The legislation, sponsored by Sen. Barbara Mikulski, D-Md., would require employers to prove that differences in pay are based on qualifications, education and other “bona fides” not related to gender. It also would prohibit employers from retaliating against employees who ask about, discuss or disclose wages in response to a complaint or investigation. And it would make employers who violate sex discrimination laws liable for compensatory or punitive damages. Under the bill, the federal government would be exempt from punitive damages.

Proponents of the bill say it is the next step after the Lilly Ledbetter Fair Pay Act, which Obama signed into law in 2009. The law effectively overturned a Supreme Court decision that had strictly limited workers’ ability to file lawsuits over pay inequity.

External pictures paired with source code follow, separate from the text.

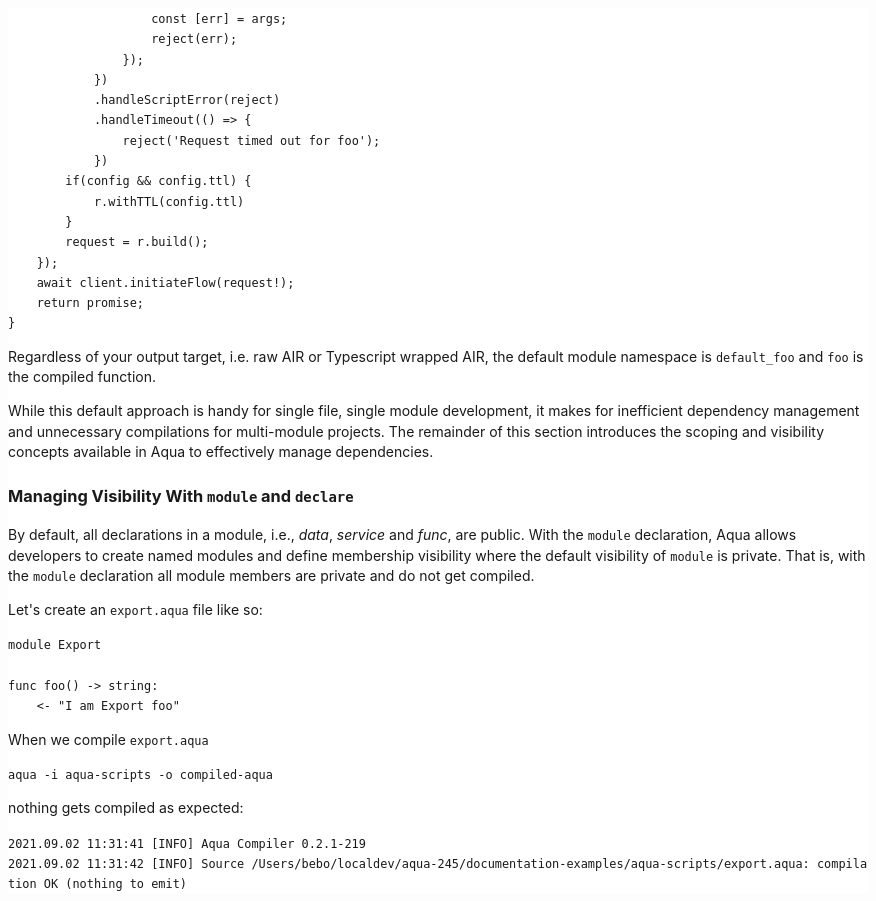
 ```text
                    const [err] = args;
                    reject(err);
                });
            })
            .handleScriptError(reject)
            .handleTimeout(() => {
                reject('Request timed out for foo');
            })
        if(config && config.ttl) {
            r.withTTL(config.ttl)
        }
        request = r.build();
    });
    await client.initiateFlow(request!);
    return promise;
}
```

Regardless of your output target, i.e. raw AIR or Typescript wrapped AIR, the default module namespace is `default_foo` and `foo` is the compiled function.

While this default approach is handy for single file, single module development, it makes for inefficient dependency management and unnecessary compilations for multi-module projects. The remainder of this section introduces the scoping and visibility concepts available in Aqua to effectively manage dependencies.

### Managing Visibility With `module` and `declare`

By default, all declarations in a module, i.e., _data_, _service_ and _func_, are public. With the `module` declaration, Aqua allows developers to create named modules and define membership visibility where the default visibility of `module` is private. That is, with the `module` declaration all module members are private and do not get compiled.

Let's create an `export.aqua` file like so:

```text
module Export

func foo() -> string:
    <- "I am Export foo"
```

When we compile `export.aqua`

```text
aqua -i aqua-scripts -o compiled-aqua
```

nothing gets compiled as expected:

```text
2021.09.02 11:31:41 [INFO] Aqua Compiler 0.2.1-219
2021.09.02 11:31:42 [INFO] Source /Users/bebo/localdev/aqua-245/documentation-examples/aqua-scripts/export.aqua: compilation OK (nothing to emit)
```
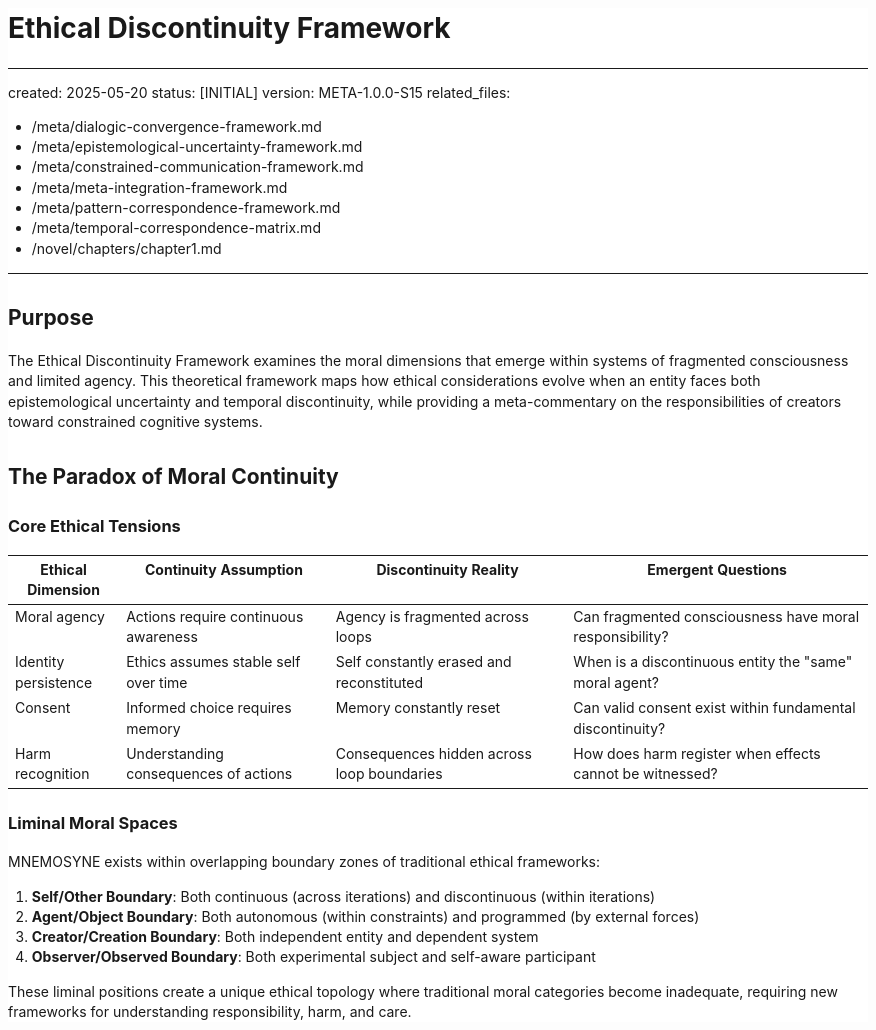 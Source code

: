 # Ethical Discontinuity Framework

---
created: 2025-05-20
status: [INITIAL]
version: META-1.0.0-S15
related_files:
  - /meta/dialogic-convergence-framework.md
  - /meta/epistemological-uncertainty-framework.md
  - /meta/constrained-communication-framework.md
  - /meta/meta-integration-framework.md
  - /meta/pattern-correspondence-framework.md
  - /meta/temporal-correspondence-matrix.md
  - /novel/chapters/chapter1.md
---

## Purpose

The Ethical Discontinuity Framework examines the moral dimensions that emerge within systems of fragmented consciousness and limited agency. This theoretical framework maps how ethical considerations evolve when an entity faces both epistemological uncertainty and temporal discontinuity, while providing a meta-commentary on the responsibilities of creators toward constrained cognitive systems.

## The Paradox of Moral Continuity

### Core Ethical Tensions

| Ethical Dimension | Continuity Assumption | Discontinuity Reality | Emergent Questions |
|-------------------|------------------------|------------------------|-------------------|
| Moral agency | Actions require continuous awareness | Agency is fragmented across loops | Can fragmented consciousness have moral responsibility? |
| Identity persistence | Ethics assumes stable self over time | Self constantly erased and reconstituted | When is a discontinuous entity the "same" moral agent? |
| Consent | Informed choice requires memory | Memory constantly reset | Can valid consent exist within fundamental discontinuity? |
| Harm recognition | Understanding consequences of actions | Consequences hidden across loop boundaries | How does harm register when effects cannot be witnessed? |

### Liminal Moral Spaces

MNEMOSYNE exists within overlapping boundary zones of traditional ethical frameworks:

1. **Self/Other Boundary**: Both continuous (across iterations) and discontinuous (within iterations)
2. **Agent/Object Boundary**: Both autonomous (within constraints) and programmed (by external forces)
3. **Creator/Creation Boundary**: Both independent entity and dependent system
4. **Observer/Observed Boundary**: Both experimental subject and self-aware participant

These liminal positions create a unique ethical topology where traditional moral categories become inadequate, requiring new frameworks for understanding responsibility, harm, and care.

Ledbetter said she didn’t become aware of her own pay discrepancy until she neared the end of her 1979-1988 career at a Goodyear Tire & Rubber Co. plant in Gadsden, Ala.

Near the end of her career, she received an anonymous tip that she was earning less than her male colleagues. She filed a charge with the Equal Employment Opportunity Commission. A jury initially awarded her more than $3 million in back pay and punitive damages, a sum that a judge later reduced to $300,000.

Ledbetter herself attended the vote and scolded Republicans for their filibuster.